Exercise data
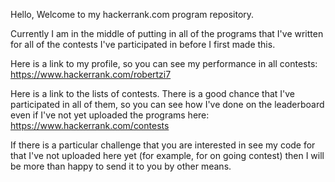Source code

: Hello, Welcome to my hackerrank.com program repository.

Currently I am in the middle of putting in all of the programs that I've written for all of the contests I've participated in before I first made this.

Here is a link to my profile, so you can see my performance in all contests: https://www.hackerrank.com/robertzi7

Here is a link to the lists of contests. There is a good chance that I've participated in all of them, so you
can see how I've done on the leaderboard even if I've not yet uploaded the programs here: https://www.hackerrank.com/contests

If there is a particular challenge that you are interested in see my code for that I've not uploaded here yet (for example, for on going contest) then I will be more than happy to send it to you by other means.
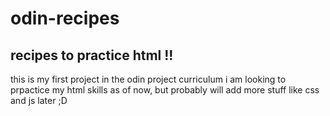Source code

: # odin-recipes
recipes to practice html !!
----
this is my first project in the odin project curriculum
i am looking to prpactice my html skills as of now, but probably will add more stuff like css and js later ;D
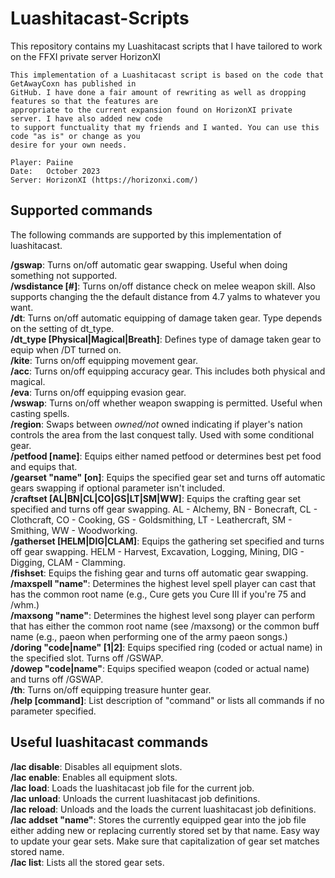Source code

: # Luashitacast-Scripts
This repository contains my Luashitacast scripts that I have tailored to work on the FFXI private server HorizonXI

	This implementation of a Luashitacast script is based on the code that GetAwayCoxn has published in
	GitHub. I have done a fair amount of rewriting as well as dropping features so that the features are 
 	appropriate to the current expansion found on HorizonXI private server. I have also added new code 
  	to support functuality that my friends and I wanted. You can use this code "as is" or change as you 
   	desire for your own needs.
	
	Player: Paiine
	Date:   October 2023
	Server: HorizonXI (https://horizonxi.com/)

## Supported commands

The following commands are supported by this implementation of luashitacast.

**/gswap**: Turns on/off automatic gear swapping. Useful when doing something not supported.  
**/wsdistance [#]**: Turns on/off distance check on melee weapon skill. Also supports changing the
the default distance from 4.7 yalms to whatever you want.  
**/dt**: Turns on/off automatic equipping of damage taken gear. Type depends on the setting of dt_type.  
**/dt_type [Physical|Magical|Breath]**: Defines type of damage taken gear to equip when /DT turned on.  
**/kite**: Turns on/off equipping movement gear.  
**/acc**: Turns on/off equipping accuracy gear. This includes both physical and magical.  
**/eva**: Turns on/off equipping evasion gear.  
**/wswap**: Turns on/off whether weapon swapping is permitted. Useful when casting spells.  
**/region**: Swaps between *owned/not* owned indicating if player's nation controls the
area from the last conquest tally. Used with some conditional gear.  
**/petfood [name]**: Equips either named petfood or determines best pet food and equips that.  
**/gearset "name" [on]**: Equips the specified gear set and turns off automatic gears swapping if 
optional parameter isn't included.  
**/craftset [AL|BN|CL|CO|GS|LT|SM|WW]**: Equips the crafting gear set specified and turns off gear
swapping. AL - Alchemy, BN - Bonecraft, CL - Clothcraft, CO - Cooking, GS - Goldsmithing, 
LT - Leathercraft, SM - Smithing, WW - Woodworking.  
**/gatherset [HELM|DIG|CLAM]**: Equips the gathering set specified and turns off gear swapping.
HELM - Harvest, Excavation, Logging, Mining, DIG - Digging, CLAM - Clamming.  
**/fishset**: Equips the fishing gear and turns off automatic gear swapping.  
**/maxspell "name"**: Determines the highest level spell player can cast that has the common root
name (e.g., Cure gets you Cure III if you're 75 and /whm.)  
**/maxsong "name"**: Determines the highest level song player can perform that has either the
common root name (see /maxsong) or the common buff name (e.g., paeon when
performing one of the army paeon songs.)  
**/doring "code|name" [1|2]**: Equips specified ring (coded or actual name) in the specified slot.
Turns off /GSWAP.  
**/dowep "code|name"**: Equips specified weapon (coded or actual name) and turns off /GSWAP.  
**/th**: Turns on/off equipping treasure hunter gear.  
**/help [command]**: List description of "command" or lists all commands if no parameter specified.  

## Useful luashitacast commands

**/lac disable**: Disables all equipment slots.  
**/lac enable**: Enables all equipment slots.  
**/lac load**: Loads the luashitacast job file for the current job.  
**/lac unload**: Unloads the current luashitacast job definitions.  
**/lac reload**: Unloads and the loads the current luashitacast job definitions.  
**/lac addset "name"**: Stores the currently equipped gear into the job file either adding new or
replacing currently stored set by that name. Easy way to update your gear
sets. Make sure that capitalization of gear set matches stored name.  
**/lac list**: Lists all the stored gear sets.  
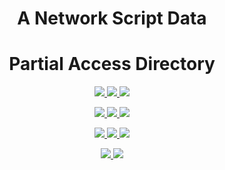 <p>
    <h1 align=center> 
        A Network Script Data
    </h2>
    <h1 align=center> 
        Partial Access Directory
    </h2>
</p>

<p align=center>
    <!--- Organize Tracker ---->
    <a href=https://github.com/Adriftus-Studios/network-script-data/labels/Organize>
        <img src=https://img.shields.io/github/issues-raw/Adriftus-Studios/network-script-data/Organize?logo=symantec&label=Organize>
    </a>
    <!--- Help Wanted Tracker ---->
    <a href=https://github.com/Adriftus-Studios/network-script-data/labels/Help%20Wanted>
        <img src=https://img.shields.io/github/issues-raw/Adriftus-Studios/network-script-data/Help%20Wanted?logo=symantec&label=Help%20Wanted>
    </a>
    <!--- To-Do Tracker ---->
    <a href=https://github.com/Adriftus-Studios/network-script-data/labels/To-Do>
        <img src=https://img.shields.io/github/issues-raw/Adriftus-Studios/network-script-data/To-Do?logo=symantec&label=To-Do>
    </a>
</p>
<p align=center>
    <!--- Borked Tracker ---->
    <a href=https://github.com/Adriftus-Studios/network-script-data/labels/Borked>
        <img src=https://img.shields.io/github/issues-raw/Adriftus-Studios/network-script-data/Borked?logo=symantec&label=Borked>
    </a>
    <!--- Potential Bork Tracker ---->
    <a href=https://github.com/Adriftus-Studios/network-script-data/labels/Potential%20Bork>
        <img src=https://img.shields.io/github/issues-raw/Adriftus-Studios/network-script-data/Potential%20Bork?logo=symantec&label=Potential%20Bork>
    </a>
    <!--- Feature Request Tracker ---->
    <a href=https://github.com/Adriftus-Studios/network-script-data/labels/Feature%20Request>
        <img src=https://img.shields.io/github/issues-raw/Adriftus-Studios/network-script-data/Feature%20Request?logo=symantec&label=Feature%20Request>
    </a>
<p align=center>
    <!--- Website Status ---->
    <a href=>
        <img src=https://img.shields.io/website?logo=openstreetmap&down_color=lightgrey&down_message=Offline&label=Adriftus.com&up_message=Online&url=http%3A%2F%2Fadriftus.com>
    </a>
    <!--- Discord Activity ---->
    <a href=https://discord.gg/MjXemPr>
        <img src=https://img.shields.io/discord/481711026962694146?logo=discord>
    </a>
	<!--- Commit Activity ---->
    <a href=https://github.com/Adriftus-Studios/network-script-data/pulse>
        <img src=https://img.shields.io/github/commit-activity/m/Adriftus-Studios/network-script-data?logo=read-the-docs>
    </a>
    <!--- Server Statuses would be an optimal add here ---->
</p>
</p>

<p align=center>
    <!--- Getting Started Guide ---->
    <a href=https://github.com/Adriftus-Studios/network-script-data/blob/Stage/docs/guides/1.getting-started.md>
        <img src=https://img.shields.io/badge/docs-getting%20started-informational.svg?logo=read-the-docs>
    </a>
    <a href=https://creativecommons.org/licenses/by-nc-sa/4.0/legalcode>
        <img src=https://img.shields.io/badge/License-CC%20BY--NC--SA%204.0-lightgrey.svg>
    </a>
</p>

<!---
[![PayPal](https://img.shields.io/badge/Donate-PayPal-green.svg?logo=PayPal)](https://www.paypal.com/paypalme2/BearRiley)
[![DiscordActivity](https://img.shields.io/discord/481711026962694146?logo=discord)](https://discord.gg/4beFHHv)
[![Dynmap](https://img.shields.io/website?down_color=lightgrey&down_message=Offline&label=Dynmap&up_message=Online&url=http%3A%2F%2F76.119.243.194%3A8123%2Findex.html)](http://76.119.243.194:8123/index.html)
![Languages](https://img.shields.io/github/languages/count/Adriftus-Studios/network-script-data)
[![Pulse](https://img.shields.io/github/commit-activity/m/Adriftus-Studios/network-script-data)](https://github.com/Adriftus-Studios/network-script-data/pulse)
[![FeatureRequests](https://img.shields.io/github/issues/Adriftus-Studios/network-script-data/Feature&20Request?label=Feature%20Requests)](https://github.com/Adriftus-Studios/network-script-data/issues?q=is%3Aopen+is%3Aissue+label%3A%22Feature+Request%22) --->

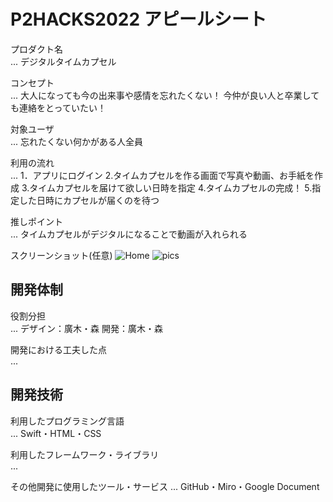 # P2HACKS2022 アピールシート 

プロダクト名  
... デジタルタイムカプセル

コンセプト  
...  大人になっても今の出来事や感情を忘れたくない！
     今仲が良い人と卒業しても連絡をとっていたい！

対象ユーザ  
...  忘れたくない何かがある人全員

利用の流れ  
...  1．アプリにログイン
     2.タイムカプセルを作る画面で写真や動画、お手紙を作成
     3.タイムカプセルを届けて欲しい日時を指定
     4.タイムカプセルの完成！
     5.指定した日時にカプセルが届くのを待つ

推しポイント  
...  タイムカプセルがデジタルになることで動画が入れられる

スクリーンショット(任意)
![Home](https://user-images.githubusercontent.com/95894077/208271299-a337be5a-3a59-4bff-b3c0-83a79478c0ef.png)
![pics](https://user-images.githubusercontent.com/95894077/208271283-02da4289-bbeb-45c6-b0f3-3760dfb78ce8.png)



## 開発体制  

役割分担  
...  デザイン：廣木・森
     開発：廣木・森

開発における工夫した点  
...  

## 開発技術 

利用したプログラミング言語  
...  Swift・HTML・CSS

利用したフレームワーク・ライブラリ  
...  

その他開発に使用したツール・サービス
...  GitHub・Miro・Google Document
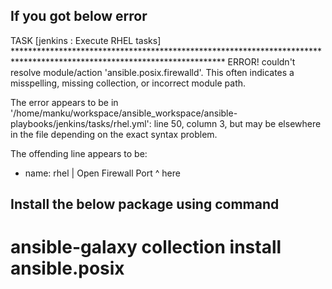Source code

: ## If you got below error 
TASK [jenkins : Execute RHEL tasks] ************************************************************************************************************************
ERROR! couldn't resolve module/action 'ansible.posix.firewalld'. This often indicates a misspelling, missing collection, or incorrect module path.

The error appears to be in '/home/manku/workspace/ansible_workspace/ansible-playbooks/jenkins/tasks/rhel.yml': line 50, column 3, but may
be elsewhere in the file depending on the exact syntax problem.

The offending line appears to be:


- name: rhel | Open Firewall Port
  ^ here

## Install the below package using command 
  #  ansible-galaxy collection install ansible.posix 
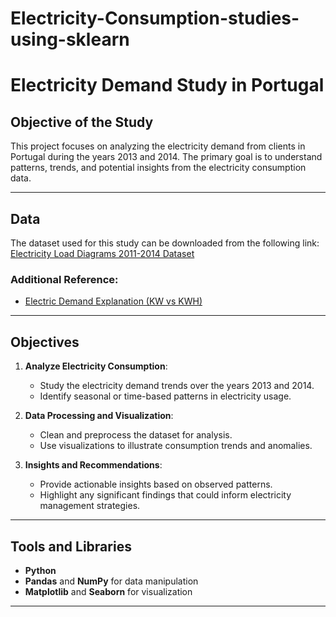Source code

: # Electricity-Consumption-studies-using-sklearn
# Electricity Demand Study in Portugal

## Objective of the Study
This project focuses on analyzing the electricity demand from clients in Portugal during the years 2013 and 2014. The primary goal is to understand patterns, trends, and potential insights from the electricity consumption data.

---

## Data
The dataset used for this study can be downloaded from the following link:  
[Electricity Load Diagrams 2011-2014 Dataset](https://archive.ics.uci.edu/ml/datasets/ElectricityLoadDiagrams20112014#)

### Additional Reference:
- [Electric Demand Explanation (KW vs KWH)](http://www.think-energy.net/KWvsKWH.htm)

---

## Objectives
1. **Analyze Electricity Consumption**:
   - Study the electricity demand trends over the years 2013 and 2014.
   - Identify seasonal or time-based patterns in electricity usage.

2. **Data Processing and Visualization**:
   - Clean and preprocess the dataset for analysis.
   - Use visualizations to illustrate consumption trends and anomalies.

3. **Insights and Recommendations**:
   - Provide actionable insights based on observed patterns.
   - Highlight any significant findings that could inform electricity management strategies.

---

## Tools and Libraries
- **Python**
- **Pandas** and **NumPy** for data manipulation
- **Matplotlib** and **Seaborn** for visualization

---


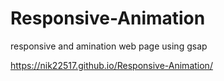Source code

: # Responsive-Animation
responsive and amination web page using gsap


https://nik22517.github.io/Responsive-Animation/
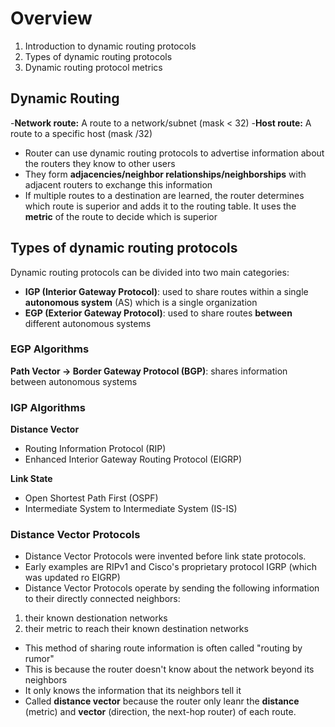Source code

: # Overview
1. Introduction to dynamic routing protocols
2. Types of dynamic routing protocols
3. Dynamic routing protocol metrics


## Dynamic Routing
-**Network route:** A route to a network/subnet (mask < 32)
-**Host route:** A route to a specific host (mask /32)
+ Router can use dynamic routing protocols to advertise information about the routers they know to other users
+ They form **adjacencies/neighbor relationships/neighborships** with adjacent routers to exchange this information
+ If multiple routes to a destination are learned, the router determines which route is superior and adds it to the routing table. It uses the **metric** of the route to decide which is superior

## Types of dynamic routing protocols 
Dynamic routing protocols can be divided into two main categories: 
* **IGP (Interior Gateway Protocol)**: used to share routes within a single **autonomous system** (AS) which is a single organization
* **EGP (Exterior Gateway Protocol)**: used to share routes **between** different autonomous systems

### EGP Algorithms 
**Path Vector -> Border Gateway Protocol (BGP)**: shares information between autonomous systems 

### IGP Algorithms 
**Distance Vector**
* Routing Information Protocol (RIP)
* Enhanced Interior Gateway Routing Protocol (EIGRP)

**Link State**
* Open Shortest Path First (OSPF)
* Intermediate System to Intermediate System (IS-IS)

### Distance Vector Protocols
+ Distance Vector Protocols were invented before link state protocols.
+ Early examples are RIPv1 and Cisco's proprietary protocol IGRP (which was updated ro EIGRP)
+ Distance Vector Protocols operate by sending the following information to their directly connected neighbors:

1. their known destionation networks
2. their metric to reach their known destination networks

+ This method of sharing route information is often called "routing by rumor"
+ This is because the router doesn't know about the network beyond its neighbors
+ It only knows the information that its neighbors tell it
+ Called **distance vector** because the router only leanr the **distance** (metric) and **vector** (direction, the next-hop router) of each route.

What you need to do
Copy out each line of the records where the string "more" appears.

Task response
If there is a particular challenge that you are interested in see my code for that I've not uploaded here yet (for example, for on going contest) then I will be more than happy to send it to you by other means.
i am looking to prpactice my html skills as of now, but probably will add more stuff like css and js later ;D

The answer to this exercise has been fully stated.